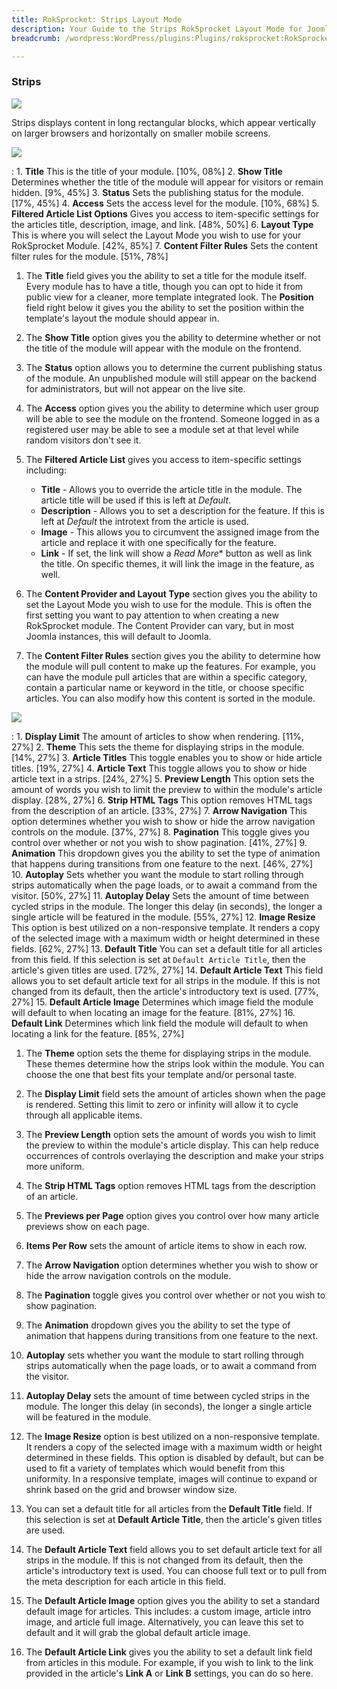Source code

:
 ```yaml
---
title: RokSprocket: Strips Layout Mode
description: Your Guide to the Strips RokSprocket Layout Mode for Joomla
breadcrumb: /wordpress:WordPress/plugins:Plugins/roksprocket:RokSprocket

---
```


### Strips
![][strips_demo]

Strips displays content in long rectangular blocks, which appear vertically on larger browsers and horizontally on smaller mobile screens.

![][strips_1]

:   1. **Title** This is the title of your module. [10%, 08%]
    2. **Show Title** Determines whether the title of the module will appear for visitors or remain hidden. [9%, 45%]
    3. **Status** Sets the publishing status for the module. [17%, 45%]
    4. **Access** Sets the access level for the module. [10%, 68%]
    5. **Filtered Article List Options** Gives you access to item-specific settings for the articles title, description, image, and link. [48%, 50%]
    6. **Layout Type** This is where you will select the Layout Mode you wish to use for your RokSprocket Module. [42%, 85%]
    7. **Content Filter Rules** Sets the content filter rules for the module. [51%, 78%]

1. The **Title** field gives you the ability to set a title for the module itself. Every module has to have a title, though you can opt to hide it from public view for a cleaner, more template integrated look. The **Position** field right below it gives you the ability to set the position within the template's layout the module should appear in.

2. The **Show Title** option gives you the ability to determine whether or not the title of the module will appear with the module on the frontend.

3. The **Status** option allows you to determine the current publishing status of the module. An unpublished module will still appear on the backend for administrators, but will not appear on the live site.

4. The **Access** option gives you the ability to determine which user group will be able to see the module on the frontend. Someone logged in as a registered user may be able to see a module set at that level while random visitors don't see it.

5. The **Filtered Article List** gives you access to item-specific settings including:
    * **Title** - Allows you to override the article title in the module. The article title will be used if this is left at *Default*.
    * **Description** - Allows you to set a description for the feature. If this is left at *Default* the introtext from the article is used. 
    * **Image** - This allows you to circumvent the assigned image from the article and replace it with one specifically for the feature. 
    * **Link** - If set, the link will show a *Read More** button as well as link the title. On specific themes, it will link the image in the feature, as well.

6. The **Content Provider and Layout Type** section gives you the ability to set the Layout Mode you wish to use for the module. This is often the first setting you want to pay attention to when creating a new RokSprocket module. The Content Provider can vary, but in most Joomla instances, this will default to Joomla.

7. The **Content Filter Rules** section gives you the ability to determine how the module will pull content to make up the features. For example, you can have the module pull articles that are within a specific category, contain a particular name or keyword in the title, or choose specific articles. You can also modify how this content is sorted in the module.

![][strips_2]

:   1. **Display Limit** The amount of articles to show when rendering. [11%, 27%]
    2. **Theme** This sets the theme for displaying strips in the module. [14%, 27%]
    3. **Article Titles** This toggle enables you to show or hide article titles. [19%, 27%]
    4. **Article Text** This toggle allows you to show or hide article text in a strips. [24%, 27%]
    5. **Preview Length** This option sets the amount of words you wish to limit the preview to within the module's article display. [28%, 27%]
    6. **Strip HTML Tags** This option removes HTML tags from the description of an article. [33%, 27%]
    7. **Arrow Navigation** This option determines whether you wish to show or hide the arrow navigation controls on the module. [37%, 27%]
    8. **Pagination** This toggle gives you control over whether or not you wish to show pagination. [41%, 27%]
    9. **Animation**  This dropdown gives you the ability to set the type of animation that happens during transitions from one feature to the next. [46%, 27%]
    10. **Autoplay** Sets whether you want the module to start rolling through strips automatically when the page loads, or to await a command from the visitor. [50%, 27%]
    11. **Autoplay Delay** Sets the amount of time between cycled strips in the module. The longer this delay (in seconds), the longer a single article will be featured in the module. [55%, 27%]
    12. **Image Resize** This option is best utilized on a non-responsive template. It renders a copy of the selected image with a maximum width or height determined in these fields. [62%, 27%]
    13. **Default Title** You can set a default title for all articles from this field. If this selection is set at `Default Article Title`, then the article's given titles are used. [72%, 27%]
    14. **Default Article Text** This field allows you to set default article text for all strips in the module. If this is not changed from its default, then the article's introductory text is used. [77%, 27%]
    15. **Default Article Image** Determines which image field the module will default to when locating an image for the feature. [81%, 27%]
    16. **Default Link** Determines which link field the module will default to when locating a link for the feature. [85%, 27%]

1. The **Theme** option sets the theme for displaying strips in the module. These themes determine how the strips look within the module. You can choose the one that best fits your template and/or personal taste.

2. The **Display Limit** field sets the amount of articles shown when the page is rendered.  Setting this limit to zero or infinity will allow it to cycle through all applicable items.

3. The **Preview Length** option sets the amount of words you wish to limit the preview to within the module's article display. This can help reduce occurrences of controls overlaying the description and make your strips more uniform.

4.  The **Strip HTML Tags** option removes HTML tags from the description of an article.

5.  The **Previews per Page** option gives you control over how many article previews show on each page.

6. **Items Per Row** sets the amount of article items to show in each row.

7.  The **Arrow Navigation** option determines whether you wish to show or hide the arrow navigation controls on the module.

8. The **Pagination** toggle gives you control over whether or not you wish to show pagination.

9.  The **Animation** dropdown gives you the ability to set the type of animation that happens during transitions from one feature to the next.

10.  **Autoplay** sets whether you want the module to start rolling through strips automatically when the page loads, or to await a command from the visitor.

11.  **Autoplay Delay** sets the amount of time between cycled strips in the module. The longer this delay (in seconds), the longer a single article will be featured in the module.

12.  The **Image Resize** option is best utilized on a non-responsive template. It renders a copy of the selected image with a maximum width or height determined in these fields. This option is disabled by default, but can be used to fit a variety of templates which would benefit from this uniformity. In a responsive template, images will continue to expand or shrink based on the grid and browser window size.

13.  You can set a default title for all articles from the **Default Title** field. If this selection is set at **Default Article Title**, then the article's given titles are used. 

14. The **Default Article Text** field allows you to set default article text for all strips in the module. If this is not changed from its default, then the article's introductory text is used. You can choose full text or to pull from the meta description for each article in this field.

15. The **Default Article Image** option gives you the ability to set a standard default image for articles. This includes: a custom image, article intro image, and article full image. Alternatively, you can leave this set to default and it will grab the global default article image.

16. The **Default Article Link** gives you the ability to set a default link field from articles in this module. For example, if you wish to link to the link provided in the article's **Link A** or **Link B** settings, you can do so here.

[features]: assets/features.png
[headlines]: assets/headlines.png
[lists]: assets/lists.png
[mosaic]: assets/mosaic.png
[tabs]: assets/tabs.png
[features_link]: features_mode.md
[lists_link]: lists_mode.md
[tabs_link]: tabs_mode.md
[mosaic_link]: mosaic_mode.md
[headlines_link]: headlines_mode.md
[strips_link]: strips_mode.md
[features_1]: assets/features_1.png
[features_2]: assets/features_2.png
[lists_1]: assets/lists_1.png
[lists_2]: assets/lists_2.png
[mosaic_1]: assets/mosaic_1.png
[mosaic_2]: assets/mosaic_2.png
[strips_1]: assets/strips_1.png
[strips_2]: assets/strips_2.png
[headlines_1]: assets/headlines_1.png
[headlines_2]: assets/headlines_2.png
[tabs_1]: assets/tabs_1.png
[tabs_2]: assets/tabs_2.png
[roksprocket_module_1]: assets/roksprocket_module_1.png
[strips_demo]: assets/strips_demo.png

■ **What to work on**
For each line in the entries that holds "during", return that line.

■ **Answer to this exercise**
    9. **Animation**  This dropdown gives you the ability to set the type of animation that happens during transitions from one feature to the next. [46%, 27%]
9.  The **Animation** dropdown gives you the ability to set the type of animation that happens during transitions from one feature to the next.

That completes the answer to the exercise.